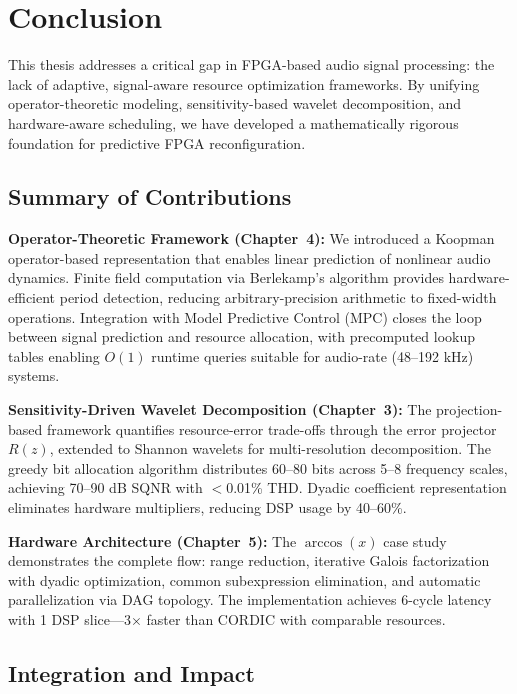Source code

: \chapter{Conclusion}

This thesis addresses a critical gap in FPGA-based audio signal processing: the lack of adaptive, signal-aware resource optimization frameworks. By unifying operator-theoretic modeling, sensitivity-based wavelet decomposition, and hardware-aware scheduling, we have developed a mathematically rigorous foundation for predictive FPGA reconfiguration.

\section{Summary of Contributions}

\textbf{Operator-Theoretic Framework (Chapter~4):} We introduced a Koopman operator-based representation that enables linear prediction of nonlinear audio dynamics. Finite field computation via Berlekamp's algorithm provides hardware-efficient period detection, reducing arbitrary-precision arithmetic to fixed-width operations. Integration with Model Predictive Control (MPC) closes the loop between signal prediction and resource allocation, with precomputed lookup tables enabling $O(1)$ runtime queries suitable for audio-rate (48--192 kHz) systems.

\textbf{Sensitivity-Driven Wavelet Decomposition (Chapter~3):} The projection-based framework quantifies resource-error trade-offs through the error projector $R(z)$, extended to Shannon wavelets for multi-resolution decomposition. The greedy bit allocation algorithm distributes 60--80 bits across 5--8 frequency scales, achieving 70--90 dB SQNR with $<$0.01\% THD. Dyadic coefficient representation eliminates hardware multipliers, reducing DSP usage by 40--60\%.

\textbf{Hardware Architecture (Chapter~5):} The $\arccos(x)$ case study demonstrates the complete flow: range reduction, iterative Galois factorization with dyadic optimization, common subexpression elimination, and automatic parallelization via DAG topology. The implementation achieves 6-cycle latency with 1 DSP slice—3$\times$ faster than CORDIC with comparable resources.

\section{Integration and Impact}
# # # # # # #
EXERCISE REQUIREMENTS » Without changing a word, restate the listing above; the pictures stay out.

OUTPUT FOR THIS TASK »
Source code

: \chapter{Conclusion}

This thesis addresses a critical gap in FPGA-based audio signal processing: the lack of adaptive, signal-aware resource optimization frameworks. By unifying operator-theoretic modeling, sensitivity-based wavelet decomposition, and hardware-aware scheduling, we have developed a mathematically rigorous foundation for predictive FPGA reconfiguration.

\section{Summary of Contributions}

\textbf{Operator-Theoretic Framework (Chapter~4):} We introduced a Koopman operator-based representation that enables linear prediction of nonlinear audio dynamics. Finite field computation via Berlekamp's algorithm provides hardware-efficient period detection, reducing arbitrary-precision arithmetic to fixed-width operations. Integration with Model Predictive Control (MPC) closes the loop between signal prediction and resource allocation, with precomputed lookup tables enabling $O(1)$ runtime queries suitable for audio-rate (48--192 kHz) systems.

\textbf{Sensitivity-Driven Wavelet Decomposition (Chapter~3):} The projection-based framework quantifies resource-error trade-offs through the error projector $R(z)$, extended to Shannon wavelets for multi-resolution decomposition. The greedy bit allocation algorithm distributes 60--80 bits across 5--8 frequency scales, achieving 70--90 dB SQNR with $<$0.01\% THD. Dyadic coefficient representation eliminates hardware multipliers, reducing DSP usage by 40--60\%.

\textbf{Hardware Architecture (Chapter~5):} The $\arccos(x)$ case study demonstrates the complete flow: range reduction, iterative Galois factorization with dyadic optimization, common subexpression elimination, and automatic parallelization via DAG topology. The implementation achieves 6-cycle latency with 1 DSP slice—3$\times$ faster than CORDIC with comparable resources.

\section{Integration and Impact}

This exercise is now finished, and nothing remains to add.